[[ RECORDED DATA open ]]
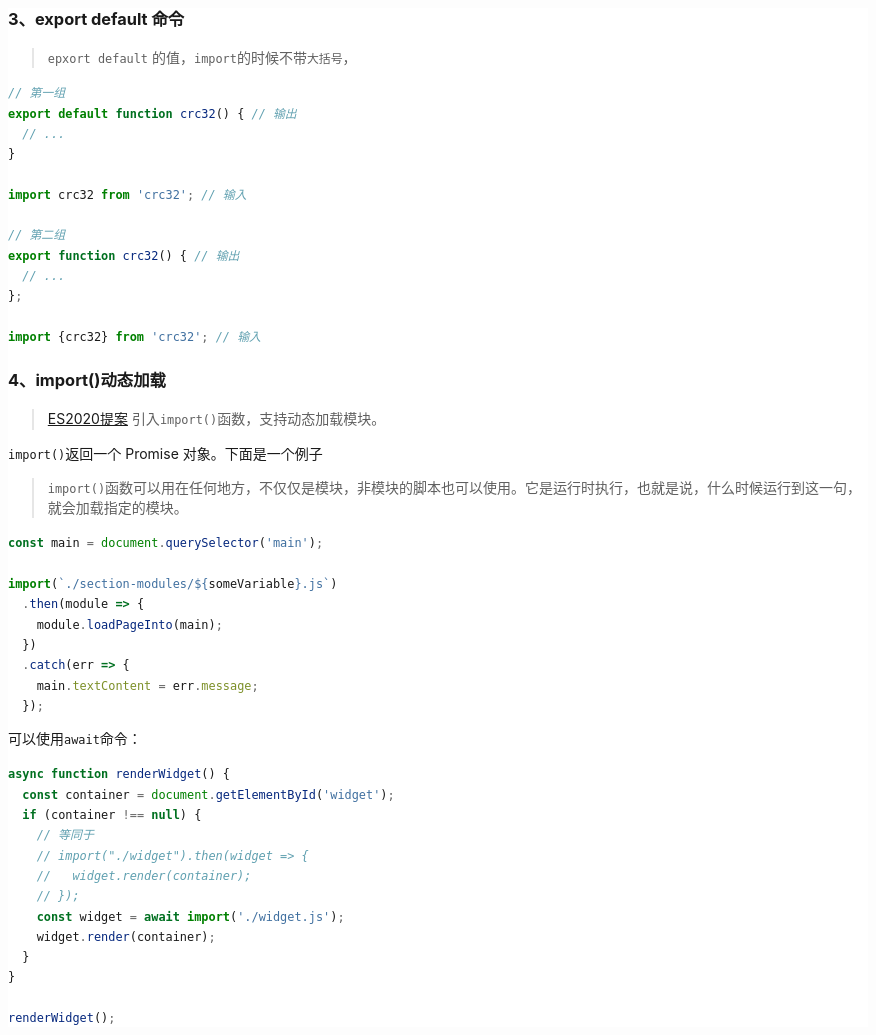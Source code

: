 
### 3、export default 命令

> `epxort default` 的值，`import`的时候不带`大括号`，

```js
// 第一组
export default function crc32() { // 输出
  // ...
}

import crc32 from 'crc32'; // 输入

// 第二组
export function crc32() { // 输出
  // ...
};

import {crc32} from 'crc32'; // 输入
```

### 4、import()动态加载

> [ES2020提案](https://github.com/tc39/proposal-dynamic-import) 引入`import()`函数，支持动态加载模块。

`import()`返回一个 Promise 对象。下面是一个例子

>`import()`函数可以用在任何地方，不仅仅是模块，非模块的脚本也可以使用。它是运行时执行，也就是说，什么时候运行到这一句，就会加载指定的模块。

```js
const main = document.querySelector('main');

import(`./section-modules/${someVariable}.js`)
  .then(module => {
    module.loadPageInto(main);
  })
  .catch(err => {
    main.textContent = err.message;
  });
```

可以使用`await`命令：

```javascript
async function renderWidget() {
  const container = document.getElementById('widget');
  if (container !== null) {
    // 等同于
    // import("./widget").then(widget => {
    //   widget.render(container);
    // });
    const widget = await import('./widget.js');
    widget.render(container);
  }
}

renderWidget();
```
[[ RECORDED DATA closed ]]
[[ RECORDED DATA open ]]
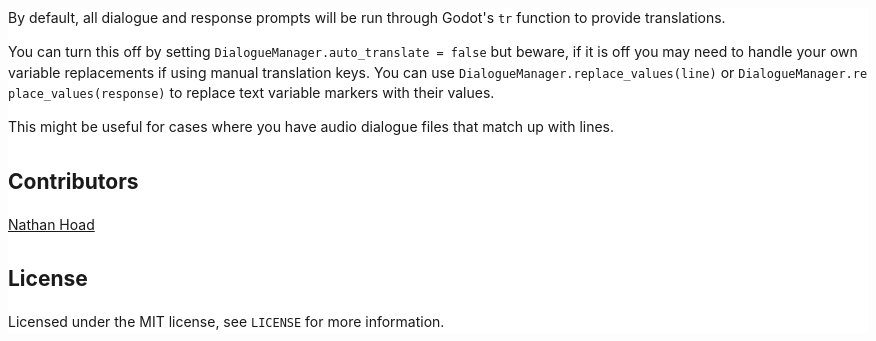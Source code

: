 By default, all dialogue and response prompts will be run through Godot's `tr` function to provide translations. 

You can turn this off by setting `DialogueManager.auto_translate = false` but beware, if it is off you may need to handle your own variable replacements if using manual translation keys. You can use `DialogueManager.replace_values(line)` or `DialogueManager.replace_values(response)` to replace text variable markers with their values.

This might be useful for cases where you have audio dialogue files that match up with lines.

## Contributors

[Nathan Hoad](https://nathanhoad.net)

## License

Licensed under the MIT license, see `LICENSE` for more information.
[[ RECORDED DATA closed ]]
■ TASK REQUIREMENTS: Return all lines from the entries that contain the string "with".

■ ANSWER FOR THE TASK:
You can turn this off by setting `DialogueManager.auto_translate = false` but beware, if it is off you may need to handle your own variable replacements if using manual translation keys. You can use `DialogueManager.replace_values(line)` or `DialogueManager.replace_values(response)` to replace text variable markers with their values.
This might be useful for cases where you have audio dialogue files that match up with lines.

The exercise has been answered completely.